Johnson & Johnson also has reported that its vaccine is effective against Delta, but one recent study, which has not yet been peer-reviewed or published in a scientific journal, suggests that its vaccine may be less effective against the variant, which has prompted discussion over whether J&J recipients might also need a booster. But the first study to assess the Johnson & Johnson vaccine against Delta in the real world reported an efficacy of up to 71% against hospitalization and up to 95% against death. The vaccine’s performance was slightly lower against the Beta variant in the study. This preliminary research was reported in August at a news conference by the Ministry of Health in South Africa, and has not yet been published or peer-reviewed.
There are additional questions and concerns about Delta, including Delta Plus—a subvariant of Delta, that has been found in the U.S., the U.K., and other countries. “Delta Plus has one additional mutation to what the Delta variant has,” says Dr. Yildirim. This mutation, called K417N, affects the spike protein that the virus needs to infect cells, and that is the main target for the mRNA and other vaccines, she says.
“Delta Plus has been reported first in India, but the type of mutation was reported in variants such as Beta that emerged earlier. More data is needed to determine the actual rate of spread and impact of this new variant on disease burden and outcome,” Dr. Yildirim adds.
5. Vaccination is the best protection against Delta.
The most important thing you can do to protect yourself from Delta is to get fully vaccinated, the doctors say.
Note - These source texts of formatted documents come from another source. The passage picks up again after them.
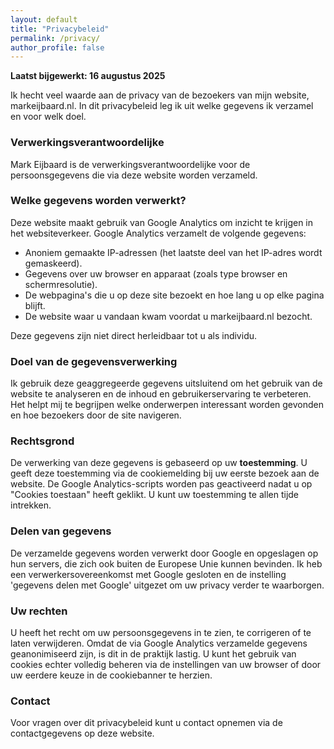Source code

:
 ```yaml
---
layout: default
title: "Privacybeleid"
permalink: /privacy/
author_profile: false
---
```


<div style="text-align: left;">

**Laatst bijgewerkt: 16 augustus 2025**

Ik hecht veel waarde aan de privacy van de bezoekers van mijn website, markeijbaard.nl. In dit privacybeleid leg ik uit welke gegevens ik verzamel en voor welk doel.

### Verwerkingsverantwoordelijke
Mark Eijbaard is de verwerkingsverantwoordelijke voor de persoonsgegevens die via deze website worden verzameld.

### Welke gegevens worden verwerkt?
Deze website maakt gebruik van Google Analytics om inzicht te krijgen in het websiteverkeer. Google Analytics verzamelt de volgende gegevens:
<ul>
  <li>Anoniem gemaakte IP-adressen (het laatste deel van het IP-adres wordt gemaskeerd).</li>
  <li>Gegevens over uw browser en apparaat (zoals type browser en schermresolutie).</li>
  <li>De webpagina's die u op deze site bezoekt en hoe lang u op elke pagina blijft.</li>
  <li>De website waar u vandaan kwam voordat u markeijbaard.nl bezocht.</li>
</ul>
Deze gegevens zijn niet direct herleidbaar tot u als individu.

### Doel van de gegevensverwerking
Ik gebruik deze geaggregeerde gegevens uitsluitend om het gebruik van de website te analyseren en de inhoud en gebruikerservaring te verbeteren. Het helpt mij te begrijpen welke onderwerpen interessant worden gevonden en hoe bezoekers door de site navigeren.

### Rechtsgrond
De verwerking van deze gegevens is gebaseerd op uw **toestemming**. U geeft deze toestemming via de cookiemelding bij uw eerste bezoek aan de website. De Google Analytics-scripts worden pas geactiveerd nadat u op "Cookies toestaan" heeft geklikt. U kunt uw toestemming te allen tijde intrekken.

### Delen van gegevens
De verzamelde gegevens worden verwerkt door Google en opgeslagen op hun servers, die zich ook buiten de Europese Unie kunnen bevinden. Ik heb een verwerkersovereenkomst met Google gesloten en de instelling 'gegevens delen met Google' uitgezet om uw privacy verder te waarborgen.

### Uw rechten
U heeft het recht om uw persoonsgegevens in te zien, te corrigeren of te laten verwijderen. Omdat de via Google Analytics verzamelde gegevens geanonimiseerd zijn, is dit in de praktijk lastig. U kunt het gebruik van cookies echter volledig beheren via de instellingen van uw browser of door uw eerdere keuze in de cookiebanner te herzien.

### Contact
Voor vragen over dit privacybeleid kunt u contact opnemen via de contactgegevens op deze website.

</div>
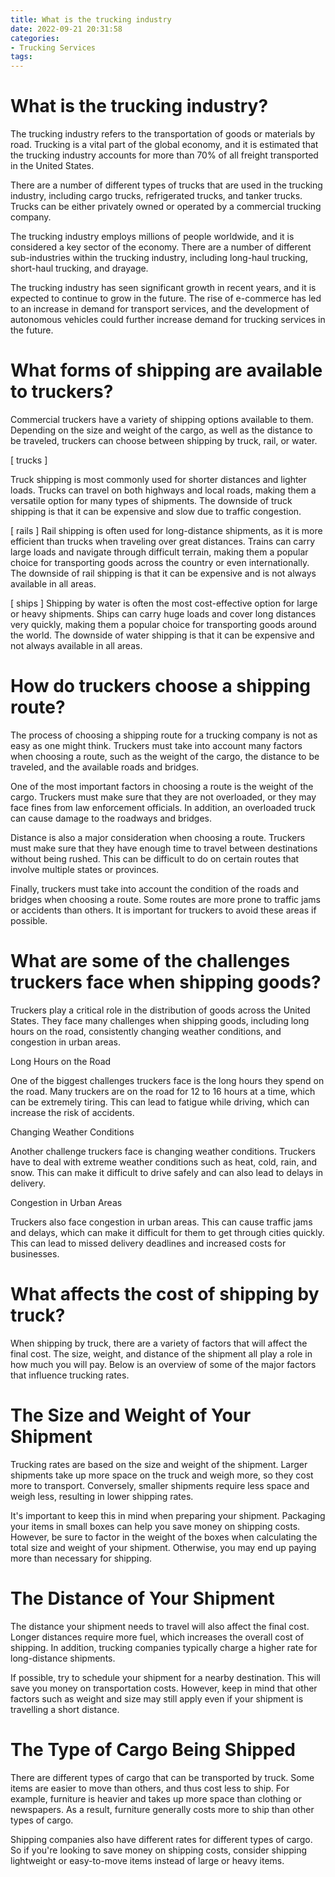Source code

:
```yaml
---
title: What is the trucking industry
date: 2022-09-21 20:31:58
categories:
- Trucking Services
tags:
---
```



#  What is the trucking industry?

The trucking industry refers to the transportation of goods or materials by road. Trucking is a vital part of the global economy, and it is estimated that the trucking industry accounts for more than 70% of all freight transported in the United States.

There are a number of different types of trucks that are used in the trucking industry, including cargo trucks, refrigerated trucks, and tanker trucks. Trucks can be either privately owned or operated by a commercial trucking company.

The trucking industry employs millions of people worldwide, and it is considered a key sector of the economy. There are a number of different sub-industries within the trucking industry, including long-haul trucking, short-haul trucking, and drayage.

The trucking industry has seen significant growth in recent years, and it is expected to continue to grow in the future. The rise of e-commerce has led to an increase in demand for transport services, and the development of autonomous vehicles could further increase demand for trucking services in the future.

#  What forms of shipping are available to truckers?

Commercial truckers have a variety of shipping options available to them. Depending on the size and weight of the cargo, as well as the distance to be traveled, truckers can choose between shipping by truck, rail, or water.

[ trucks ] 

Truck shipping is most commonly used for shorter distances and lighter loads. Trucks can travel on both highways and local roads, making them a versatile option for many types of shipments. The downside of truck shipping is that it can be expensive and slow due to traffic congestion.

[ rails ] 
Rail shipping is often used for long-distance shipments, as it is more efficient than trucks when traveling over great distances. Trains can carry large loads and navigate through difficult terrain, making them a popular choice for transporting goods across the country or even internationally. The downside of rail shipping is that it can be expensive and is not always available in all areas.

[ ships ] 
Shipping by water is often the most cost-effective option for large or heavy shipments. Ships can carry huge loads and cover long distances very quickly, making them a popular choice for transporting goods around the world. The downside of water shipping is that it can be expensive and not always available in all areas.

#  How do truckers choose a shipping route?

The process of choosing a shipping route for a trucking company is not as easy as one might think. Truckers must take into account many factors when choosing a route, such as the weight of the cargo, the distance to be traveled, and the available roads and bridges.

One of the most important factors in choosing a route is the weight of the cargo. Truckers must make sure that they are not overloaded, or they may face fines from law enforcement officials. In addition, an overloaded truck can cause damage to the roadways and bridges.

Distance is also a major consideration when choosing a route. Truckers must make sure that they have enough time to travel between destinations without being rushed. This can be difficult to do on certain routes that involve multiple states or provinces.

Finally, truckers must take into account the condition of the roads and bridges when choosing a route. Some routes are more prone to traffic jams or accidents than others. It is important for truckers to avoid these areas if possible.

#  What are some of the challenges truckers face when shipping goods?

Truckers play a critical role in the distribution of goods across the United States. They face many challenges when shipping goods, including long hours on the road, consistently changing weather conditions, and congestion in urban areas.

Long Hours on the Road

One of the biggest challenges truckers face is the long hours they spend on the road. Many truckers are on the road for 12 to 16 hours at a time, which can be extremely tiring. This can lead to fatigue while driving, which can increase the risk of accidents.

Changing Weather Conditions

Another challenge truckers face is changing weather conditions. Truckers have to deal with extreme weather conditions such as heat, cold, rain, and snow. This can make it difficult to drive safely and can also lead to delays in delivery.

Congestion in Urban Areas

Truckers also face congestion in urban areas. This can cause traffic jams and delays, which can make it difficult for them to get through cities quickly. This can lead to missed delivery deadlines and increased costs for businesses.

#  What affects the cost of shipping by truck?

When shipping by truck, there are a variety of factors that will affect the final cost. The size, weight, and distance of the shipment all play a role in how much you will pay. Below is an overview of some of the major factors that influence trucking rates.

#  The Size and Weight of Your Shipment

Trucking rates are based on the size and weight of the shipment. Larger shipments take up more space on the truck and weigh more, so they cost more to transport. Conversely, smaller shipments require less space and weigh less, resulting in lower shipping rates.

It's important to keep this in mind when preparing your shipment. Packaging your items in small boxes can help you save money on shipping costs. However, be sure to factor in the weight of the boxes when calculating the total size and weight of your shipment. Otherwise, you may end up paying more than necessary for shipping.

#  The Distance of Your Shipment

The distance your shipment needs to travel will also affect the final cost. Longer distances require more fuel, which increases the overall cost of shipping. In addition, trucking companies typically charge a higher rate for long-distance shipments.

If possible, try to schedule your shipment for a nearby destination. This will save you money on transportation costs. However, keep in mind that other factors such as weight and size may still apply even if your shipment is travelling a short distance.

#  The Type of Cargo Being Shipped

There are different types of cargo that can be transported by truck. Some items are easier to move than others, and thus cost less to ship. For example, furniture is heavier and takes up more space than clothing or newspapers. As a result, furniture generally costs more to ship than other types of cargo.

Shipping companies also have different rates for different types of cargo. So if you're looking to save money on shipping costs, consider shipping lightweight or easy-to-move items instead of large or heavy items.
At this point, that means if you get a two-dose vaccine like Pfizer or Moderna, for example, you must get both shots and then wait the recommended two-week period for those shots to take full effect. Whether or not you are vaccinated, it’s also important to follow CDC prevention guidelines that are available for vaccinated and unvaccinated people.
“Like everything in life, this is an ongoing risk assessment,” says Dr. Yildirim. “If it is sunny and you’ll be outdoors, you put on sunscreen. If you are in a crowded gathering, potentially with unvaccinated people, you put your mask on and keep social distancing. If you are unvaccinated and eligible for the vaccine, the best thing you can do is to get vaccinated.”
Face masks can provide additional protection and the WHO has encouraged mask-wearing even among vaccinated people. The CDC updated its guidance in July to recommend that both vaccinated and unvaccinated individuals wear masks in public indoor settings in areas of high transmission to help prevent Delta’s spread and to protect others, especially those who are immuno-compromised, unvaccinated, or at risk for severe disease. The agency is also recommending universal indoor masking for all teachers, staff, students, and visitors to K-12 schools.
Of course, there are many people who cannot get the vaccine, because their doctor has advised them against it for health reasons or because personal logistics or difficulties have created roadblocks—or they may choose not to get it. Will the Delta variant be enough to encourage those who can get vaccinated to do so? No one knows for sure, but it’s possible, says Dr. Wilson, who encourages anyone who has questions about vaccination to talk to their family doctor.
“When there are local outbreaks, vaccine rates go up,” Dr. Wilson says. “We know that if someone you know gets really sick and goes to the hospital, it can change your risk calculus a little bit. That could start happening more. I’m hopeful we see vaccine rates go up.”